- EXERCISE DETAILS
When you copy the entries, keep every word exactly as it stands.

(Data extracted from a collection)

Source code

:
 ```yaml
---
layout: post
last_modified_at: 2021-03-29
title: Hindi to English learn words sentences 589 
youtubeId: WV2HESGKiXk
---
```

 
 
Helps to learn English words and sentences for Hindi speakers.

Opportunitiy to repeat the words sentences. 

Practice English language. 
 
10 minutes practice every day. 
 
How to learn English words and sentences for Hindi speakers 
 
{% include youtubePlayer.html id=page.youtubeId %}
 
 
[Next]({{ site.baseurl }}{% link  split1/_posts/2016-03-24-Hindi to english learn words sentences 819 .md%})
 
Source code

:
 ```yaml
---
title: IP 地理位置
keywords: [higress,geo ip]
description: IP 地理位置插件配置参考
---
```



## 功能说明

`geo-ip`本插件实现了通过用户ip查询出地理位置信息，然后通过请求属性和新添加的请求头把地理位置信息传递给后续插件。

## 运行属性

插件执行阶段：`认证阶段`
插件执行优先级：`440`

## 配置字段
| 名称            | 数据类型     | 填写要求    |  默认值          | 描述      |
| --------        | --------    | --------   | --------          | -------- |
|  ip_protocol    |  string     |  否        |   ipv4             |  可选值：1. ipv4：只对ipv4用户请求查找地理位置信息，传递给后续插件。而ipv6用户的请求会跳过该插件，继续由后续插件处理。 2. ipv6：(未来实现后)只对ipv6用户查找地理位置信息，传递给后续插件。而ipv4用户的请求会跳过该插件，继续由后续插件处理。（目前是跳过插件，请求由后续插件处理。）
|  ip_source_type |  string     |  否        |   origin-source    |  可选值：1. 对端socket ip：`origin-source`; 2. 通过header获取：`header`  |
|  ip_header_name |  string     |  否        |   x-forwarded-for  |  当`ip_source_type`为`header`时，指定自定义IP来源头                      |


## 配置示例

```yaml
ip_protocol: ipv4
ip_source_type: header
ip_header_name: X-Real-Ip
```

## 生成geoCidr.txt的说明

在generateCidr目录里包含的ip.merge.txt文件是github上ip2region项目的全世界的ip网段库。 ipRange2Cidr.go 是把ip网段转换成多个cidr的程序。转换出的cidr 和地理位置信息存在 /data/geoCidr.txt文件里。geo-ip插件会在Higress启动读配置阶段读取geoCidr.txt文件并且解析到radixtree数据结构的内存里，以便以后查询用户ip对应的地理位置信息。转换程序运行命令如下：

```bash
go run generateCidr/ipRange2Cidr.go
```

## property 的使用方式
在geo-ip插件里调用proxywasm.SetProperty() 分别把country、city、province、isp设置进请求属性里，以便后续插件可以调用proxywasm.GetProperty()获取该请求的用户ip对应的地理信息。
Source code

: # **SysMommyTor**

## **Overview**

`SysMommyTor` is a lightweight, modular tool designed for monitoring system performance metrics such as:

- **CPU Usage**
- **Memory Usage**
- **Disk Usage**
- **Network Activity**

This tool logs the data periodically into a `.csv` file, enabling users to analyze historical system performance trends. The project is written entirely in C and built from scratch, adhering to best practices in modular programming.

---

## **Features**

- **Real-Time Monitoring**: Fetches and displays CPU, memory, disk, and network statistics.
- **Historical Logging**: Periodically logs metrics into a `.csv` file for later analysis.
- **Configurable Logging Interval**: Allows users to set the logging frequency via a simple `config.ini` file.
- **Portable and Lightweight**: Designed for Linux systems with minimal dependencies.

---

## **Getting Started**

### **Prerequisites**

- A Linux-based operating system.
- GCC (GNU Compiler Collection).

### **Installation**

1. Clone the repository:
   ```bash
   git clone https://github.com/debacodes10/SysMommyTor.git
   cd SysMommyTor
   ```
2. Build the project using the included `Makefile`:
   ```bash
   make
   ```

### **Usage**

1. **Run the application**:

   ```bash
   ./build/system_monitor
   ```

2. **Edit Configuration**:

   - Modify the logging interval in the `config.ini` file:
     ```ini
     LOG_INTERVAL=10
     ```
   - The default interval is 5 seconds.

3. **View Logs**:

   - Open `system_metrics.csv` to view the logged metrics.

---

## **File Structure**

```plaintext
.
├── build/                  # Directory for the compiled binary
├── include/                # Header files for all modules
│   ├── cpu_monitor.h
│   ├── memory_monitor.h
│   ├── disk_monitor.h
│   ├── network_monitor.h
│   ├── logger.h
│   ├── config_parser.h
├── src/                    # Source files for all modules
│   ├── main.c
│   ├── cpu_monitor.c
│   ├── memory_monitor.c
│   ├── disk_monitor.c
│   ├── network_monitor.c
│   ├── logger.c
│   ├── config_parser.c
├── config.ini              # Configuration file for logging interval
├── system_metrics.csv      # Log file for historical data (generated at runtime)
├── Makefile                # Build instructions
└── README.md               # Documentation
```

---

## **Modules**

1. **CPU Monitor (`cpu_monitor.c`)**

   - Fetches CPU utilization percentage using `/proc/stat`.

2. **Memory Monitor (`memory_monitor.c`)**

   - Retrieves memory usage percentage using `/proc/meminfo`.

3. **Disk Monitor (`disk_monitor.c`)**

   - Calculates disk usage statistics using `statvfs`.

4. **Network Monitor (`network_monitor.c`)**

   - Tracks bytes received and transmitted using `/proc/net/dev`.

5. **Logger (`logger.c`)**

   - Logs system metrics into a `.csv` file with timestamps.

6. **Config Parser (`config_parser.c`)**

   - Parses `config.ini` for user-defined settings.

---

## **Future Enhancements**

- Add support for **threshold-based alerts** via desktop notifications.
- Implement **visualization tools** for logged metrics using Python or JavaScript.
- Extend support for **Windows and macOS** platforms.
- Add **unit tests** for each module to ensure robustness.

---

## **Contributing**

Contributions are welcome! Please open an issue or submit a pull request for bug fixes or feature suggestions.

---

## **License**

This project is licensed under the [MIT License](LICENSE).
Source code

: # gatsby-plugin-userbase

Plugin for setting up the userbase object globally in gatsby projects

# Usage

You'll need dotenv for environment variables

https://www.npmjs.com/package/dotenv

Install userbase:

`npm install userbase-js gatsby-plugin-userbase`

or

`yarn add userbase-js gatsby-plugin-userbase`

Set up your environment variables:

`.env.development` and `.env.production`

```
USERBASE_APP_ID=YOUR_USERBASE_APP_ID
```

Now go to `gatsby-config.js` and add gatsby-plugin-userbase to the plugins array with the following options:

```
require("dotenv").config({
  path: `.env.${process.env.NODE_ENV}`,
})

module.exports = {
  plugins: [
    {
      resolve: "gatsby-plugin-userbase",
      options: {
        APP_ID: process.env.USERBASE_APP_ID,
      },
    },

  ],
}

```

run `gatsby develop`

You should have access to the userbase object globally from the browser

- ANSWER SECTION
Source code

:
 ```yaml
---
layout: post
last_modified_at: 2021-03-29
title: Hindi to English learn words sentences 589 
youtubeId: WV2HESGKiXk
---
```

 
 
Helps to learn English words and sentences for Hindi speakers.

Opportunitiy to repeat the words sentences. 

Practice English language. 
 
10 minutes practice every day. 
 
How to learn English words and sentences for Hindi speakers 
 
{% include youtubePlayer.html id=page.youtubeId %}
 
 
[Next]({{ site.baseurl }}{% link  split1/_posts/2016-03-24-Hindi to english learn words sentences 819 .md%})
 
Source code

:
 ```yaml
---
title: IP 地理位置
keywords: [higress,geo ip]
description: IP 地理位置插件配置参考
---
```



## 功能说明

`geo-ip`本插件实现了通过用户ip查询出地理位置信息，然后通过请求属性和新添加的请求头把地理位置信息传递给后续插件。

## 运行属性

插件执行阶段：`认证阶段`
插件执行优先级：`440`

## 配置字段
| 名称            | 数据类型     | 填写要求    |  默认值          | 描述      |
| --------        | --------    | --------   | --------          | -------- |
|  ip_protocol    |  string     |  否        |   ipv4             |  可选值：1. ipv4：只对ipv4用户请求查找地理位置信息，传递给后续插件。而ipv6用户的请求会跳过该插件，继续由后续插件处理。 2. ipv6：(未来实现后)只对ipv6用户查找地理位置信息，传递给后续插件。而ipv4用户的请求会跳过该插件，继续由后续插件处理。（目前是跳过插件，请求由后续插件处理。）
|  ip_source_type |  string     |  否        |   origin-source    |  可选值：1. 对端socket ip：`origin-source`; 2. 通过header获取：`header`  |
|  ip_header_name |  string     |  否        |   x-forwarded-for  |  当`ip_source_type`为`header`时，指定自定义IP来源头                      |


## 配置示例

```yaml
ip_protocol: ipv4
ip_source_type: header
ip_header_name: X-Real-Ip
```

## 生成geoCidr.txt的说明

在generateCidr目录里包含的ip.merge.txt文件是github上ip2region项目的全世界的ip网段库。 ipRange2Cidr.go 是把ip网段转换成多个cidr的程序。转换出的cidr 和地理位置信息存在 /data/geoCidr.txt文件里。geo-ip插件会在Higress启动读配置阶段读取geoCidr.txt文件并且解析到radixtree数据结构的内存里，以便以后查询用户ip对应的地理位置信息。转换程序运行命令如下：

```bash
go run generateCidr/ipRange2Cidr.go
```

## property 的使用方式
在geo-ip插件里调用proxywasm.SetProperty() 分别把country、city、province、isp设置进请求属性里，以便后续插件可以调用proxywasm.GetProperty()获取该请求的用户ip对应的地理信息。
Source code

: # **SysMommyTor**

## **Overview**

`SysMommyTor` is a lightweight, modular tool designed for monitoring system performance metrics such as:

- **CPU Usage**
- **Memory Usage**
- **Disk Usage**
- **Network Activity**

This tool logs the data periodically into a `.csv` file, enabling users to analyze historical system performance trends. The project is written entirely in C and built from scratch, adhering to best practices in modular programming.

---

## **Features**

- **Real-Time Monitoring**: Fetches and displays CPU, memory, disk, and network statistics.
- **Historical Logging**: Periodically logs metrics into a `.csv` file for later analysis.
- **Configurable Logging Interval**: Allows users to set the logging frequency via a simple `config.ini` file.
- **Portable and Lightweight**: Designed for Linux systems with minimal dependencies.

---

## **Getting Started**

### **Prerequisites**

- A Linux-based operating system.
- GCC (GNU Compiler Collection).

### **Installation**

1. Clone the repository:
   ```bash
   git clone https://github.com/debacodes10/SysMommyTor.git
   cd SysMommyTor
   ```
2. Build the project using the included `Makefile`:
   ```bash
   make
   ```

### **Usage**

1. **Run the application**:

   ```bash
   ./build/system_monitor
   ```

2. **Edit Configuration**:

   - Modify the logging interval in the `config.ini` file:
     ```ini
     LOG_INTERVAL=10
     ```
   - The default interval is 5 seconds.

3. **View Logs**:

   - Open `system_metrics.csv` to view the logged metrics.

---

## **File Structure**

```plaintext
.
├── build/                  # Directory for the compiled binary
├── include/                # Header files for all modules
│   ├── cpu_monitor.h
│   ├── memory_monitor.h
│   ├── disk_monitor.h
│   ├── network_monitor.h
│   ├── logger.h
│   ├── config_parser.h
├── src/                    # Source files for all modules
│   ├── main.c
│   ├── cpu_monitor.c
│   ├── memory_monitor.c
│   ├── disk_monitor.c
│   ├── network_monitor.c
│   ├── logger.c
│   ├── config_parser.c
├── config.ini              # Configuration file for logging interval
├── system_metrics.csv      # Log file for historical data (generated at runtime)
├── Makefile                # Build instructions
└── README.md               # Documentation
```

---

## **Modules**

1. **CPU Monitor (`cpu_monitor.c`)**

   - Fetches CPU utilization percentage using `/proc/stat`.

2. **Memory Monitor (`memory_monitor.c`)**

   - Retrieves memory usage percentage using `/proc/meminfo`.

3. **Disk Monitor (`disk_monitor.c`)**

   - Calculates disk usage statistics using `statvfs`.

4. **Network Monitor (`network_monitor.c`)**

   - Tracks bytes received and transmitted using `/proc/net/dev`.

5. **Logger (`logger.c`)**

   - Logs system metrics into a `.csv` file with timestamps.

6. **Config Parser (`config_parser.c`)**

   - Parses `config.ini` for user-defined settings.

---

## **Future Enhancements**

- Add support for **threshold-based alerts** via desktop notifications.
- Implement **visualization tools** for logged metrics using Python or JavaScript.
- Extend support for **Windows and macOS** platforms.
- Add **unit tests** for each module to ensure robustness.

---

## **Contributing**

Contributions are welcome! Please open an issue or submit a pull request for bug fixes or feature suggestions.

---

## **License**

This project is licensed under the [MIT License](LICENSE).
Source code

: # gatsby-plugin-userbase

Plugin for setting up the userbase object globally in gatsby projects

# Usage

You'll need dotenv for environment variables

https://www.npmjs.com/package/dotenv

Install userbase:

`npm install userbase-js gatsby-plugin-userbase`

or

`yarn add userbase-js gatsby-plugin-userbase`

Set up your environment variables:

`.env.development` and `.env.production`

```
USERBASE_APP_ID=YOUR_USERBASE_APP_ID
```

Now go to `gatsby-config.js` and add gatsby-plugin-userbase to the plugins array with the following options:

```
require("dotenv").config({
  path: `.env.${process.env.NODE_ENV}`,
})

module.exports = {
  plugins: [
    {
      resolve: "gatsby-plugin-userbase",
      options: {
        APP_ID: process.env.USERBASE_APP_ID,
      },
    },

  ],
}

```

run `gatsby develop`

You should have access to the userbase object globally from the browser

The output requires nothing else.